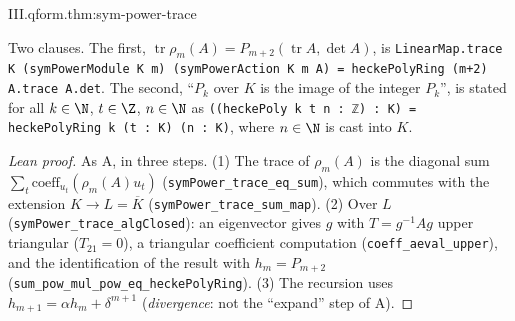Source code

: \begin{theorem}
\end{theorem}
\begin{tfformal}{III.qform.thm:sym-power-trace}
\begin{tffidelity}
Two clauses. The first, $\operatorname{tr}\rho_m(A)=P_{m+2}(\operatorname{tr}A,\det A)$, is \texttt{LinearMap.trace K (symPowerModule K m) (symPowerAction K m A) = heckePolyRing (m+2) A.trace A.det}. The second, ``$P_k$ over $K$ is the image of the integer $P_k$'', is stated for all $k\in\N$, $t\in\Z$, $n\in\N$ as \texttt{((heckePoly k t n : ℤ) : K) = heckePolyRing k (t : K) (n : K)}, where $n\in\N$ is cast into $K$.
\end{tffidelity}
\end{tfformal}
\begin{proof}[Lean proof]
As A, in three steps. (1) The trace of $\rho_m(A)$ is the diagonal sum $\sum_t\mathrm{coeff}_{u_t}(\rho_m(A)u_t)$ (\texttt{symPower\_trace\_eq\_sum}), which commutes with the extension $K\to L=\overline K$ (\texttt{symPower\_trace\_sum\_map}). (2) Over $L$ (\texttt{symPower\_trace\_algClosed}): an eigenvector gives $g$ with $T=g^{-1}Ag$ upper triangular ($T_{21}=0$), a triangular coefficient computation (\texttt{coeff\_aeval\_upper}), and the identification of the result with $h_m=P_{m+2}$ (\texttt{sum\_pow\_mul\_pow\_eq\_heckePolyRing}). (3) The recursion uses $h_{m+1}=\alpha h_m+\delta^{m+1}$ (\emph{divergence}: not the ``expand'' step of A).
\end{proof}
• • •
Whenever a line in the data holds "tfformal", copy that line.

\begin{tfformal}{III.qform.thm:sym-power-trace}
\end{tfformal}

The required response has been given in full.